## Task prompt:
Each line that contains the word "external" counts once; give the total for the records below and nothing else.

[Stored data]
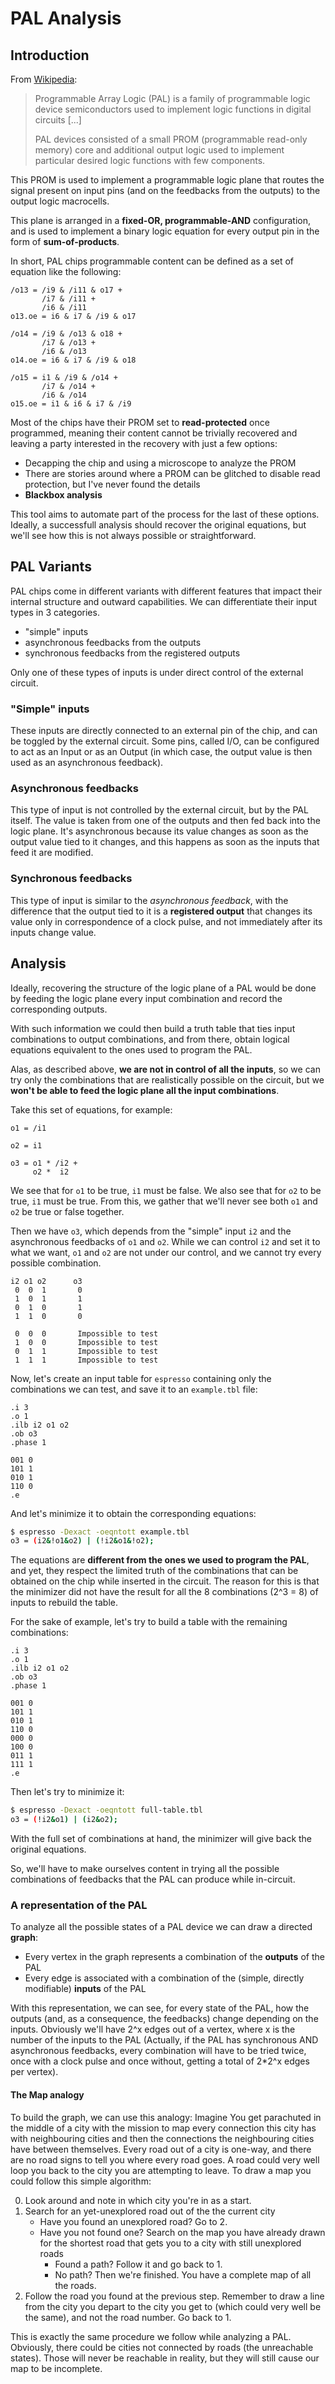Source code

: # PAL Analysis

## Introduction

From [Wikipedia](https://en.wikipedia.org/wiki/Programmable_Array_Logic):

> Programmable Array Logic (PAL) is a family of programmable logic device semiconductors used to implement logic functions in digital circuits [...]
>
> PAL devices consisted of a small PROM (programmable read-only memory) core and additional output logic used to implement particular desired logic functions with few components.

This PROM is used to implement a programmable logic plane that routes the signal present on input pins (and on the feedbacks from the outputs) to the output logic macrocells.

This plane is arranged in a **fixed-OR, programmable-AND** configuration,  and is used to implement a binary logic equation for every output pin in the form of **sum-of-products**.

In short, PAL chips programmable content can be defined as a set of equation like the following:

```text
/o13 = /i9 & /i11 & o17 +
       /i7 & /i11 +
       /i6 & /i11
o13.oe = i6 & i7 & /i9 & o17

/o14 = /i9 & /o13 & o18 +
       /i7 & /o13 +
       /i6 & /o13
o14.oe = i6 & i7 & /i9 & o18

/o15 = i1 & /i9 & /o14 +
       /i7 & /o14 +
       /i6 & /o14
o15.oe = i1 & i6 & i7 & /i9
```

Most of the chips have their PROM set to **read-protected** once programmed, meaning their content cannot be trivially recovered and leaving a party interested in the recovery with just a few options:

- Decapping the chip and using a microscope to analyze the PROM
- There are stories around where a PROM can be glitched to disable read protection, but I've never found the details
- **Blackbox analysis**

This tool aims to automate part of the process for the last of these options.
Ideally, a successfull analysis should recover the original equations, but we'll see how this is not always possible or straightforward.

## PAL Variants

PAL chips come in different variants with different features that impact their internal structure and outward capabilities. We can differentiate their input types in 3 categories.

- "simple" inputs
- asynchronous feedbacks from the outputs
- synchronous feedbacks from the registered outputs

Only one of these types of inputs is under direct control of the external circuit.

### "Simple" inputs

These inputs are directly connected to an external pin of the chip, and can be toggled by the external circuit.
Some pins, called I/O, can be configured to act as an Input or as an Output (in which case, the output value is then used as an asynchronous feedback).

### Asynchronous feedbacks

This type of input is not controlled by the external circuit, but by the PAL itself. The value is taken from one of the outputs and then fed back into the logic plane. It's asynchronous because its value changes as soon as the output value tied to it changes, and this happens as soon as the inputs that feed it are modified.

### Synchronous feedbacks

This type of input is similar to the *asynchronous feedback*, with the difference that the output tied to it is a **registered output** that changes its value only in correspondence of a clock pulse, and not immediately after its inputs change value.

## Analysis

Ideally, recovering the structure of the logic plane of a PAL would be done by feeding the logic plane every input combination and record the corresponding outputs.

With such information we could then build a truth table that ties input combinations to output combinations, and from there, obtain logical equations equivalent to the ones used to program the PAL.

Alas, as described above, **we are not in control of all the inputs**, so we can try only the combinations that are realistically possible on the circuit, but we **won't be able to feed the logic plane all the input combinations**.

Take this set of equations, for example:

```text
o1 = /i1

o2 = i1

o3 = o1 * /i2 +
     o2 *  i2
```

We see that for `o1`  to be true, `i1` must be false. We also see that for `o2` to be true, `i1` must be true. From this, we gather that we'll never see both `o1` and `o2` be true or false together.

Then we have `o3`, which depends from the "simple" input `i2` and the asynchronous feedbacks of `o1` and `o2`. While we can control `i2` and set it to what we want, `o1` and `o2` are not under our control, and we cannot try every possible combination.

```text
i2 o1 o2      o3
 0  0  1       0
 1  0  1       1
 0  1  0       1
 1  1  0       0

 0  0  0       Impossible to test
 1  0  0       Impossible to test
 0  1  1       Impossible to test
 1  1  1       Impossible to test
```

Now, let's create an input table for `espresso` containing only the combinations we can test, and save it to an `example.tbl` file:

```text
.i 3
.o 1
.ilb i2 o1 o2
.ob o3
.phase 1

001 0
101 1
010 1
110 0
.e
```

And let's minimize it to obtain the corresponding equations:

```sh
$ espresso -Dexact -oeqntott example.tbl
o3 = (i2&!o1&o2) | (!i2&o1&!o2);
```

The equations are **different from the ones we used to program the PAL**, and yet, they respect the limited truth of the combinations that can be obtained on the chip while inserted in the circuit. The reason for this is that the minimizer did not have the result for all the 8 combinations (2^3 = 8) of inputs to rebuild the table.

For the sake of example, let's try to build a table with the remaining combinations:

```text
.i 3
.o 1
.ilb i2 o1 o2
.ob o3
.phase 1

001 0
101 1
010 1
110 0
000 0
100 0
011 1
111 1
.e
```

Then let's try to minimize it:

```sh
$ espresso -Dexact -oeqntott full-table.tbl
o3 = (!i2&o1) | (i2&o2);
```

With the full set of combinations at hand, the minimizer will give back the original equations.

So, we'll have to make ourselves content in trying all the possible combinations of feedbacks that the PAL can produce while in-circuit.

### A representation of the PAL

To analyze all the possible states of a PAL device we can draw a directed **graph**:

- Every vertex in the graph represents a combination of the **outputs** of the PAL
- Every edge is associated with a combination of the (simple, directly modifiable) **inputs** of the PAL

With this representation, we can see, for every state of the PAL, how the outputs (and, as a consequence, the feedbacks) change depending on the inputs. Obviously we'll have 2^x edges out of a vertex, where x is the number of the inputs to the PAL (Actually, if the PAL has synchronous AND asynchronous feedbacks, every combination will have to be tried twice, once with a clock pulse and once without, getting a total of 2*2^x edges per vertex).

#### The Map analogy

To build the graph, we can use this analogy: Imagine You get parachuted in the middle of a city with the mission to map every connection this city has with neighbouring cities and then the connections the neighbouring cities have between themselves. Every road out of a city is one-way, and there are no road signs to tell you where every road goes. A road could very well loop you back to the city you are attempting to leave. To draw a map you could follow this simple algorithm:

0. Look around and note in which city you're in as a start.
1. Search for an yet-unexplored road out of the the current city
   - Have you found an unexplored road? Go to 2.
   - Have you not found one? Search on the map you have already drawn for the shortest road that gets you to a city with still unexplored roads
      - Found a path? Follow it and go back to 1.
      - No path? Then we're finished. You have a complete map of all the roads.
2. Follow the road you found at the previous step. Remember to draw a line from the city you depart to the city you get to (which could very well be the same), and not the road number. Go back to 1.

This is exactly the same procedure we follow while analyzing a PAL. Obviously, there could be cities not connected by roads (the unreachable states). Those will never be reachable in reality, but they will still cause our map to be incomplete.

## Solution for this exercise:
3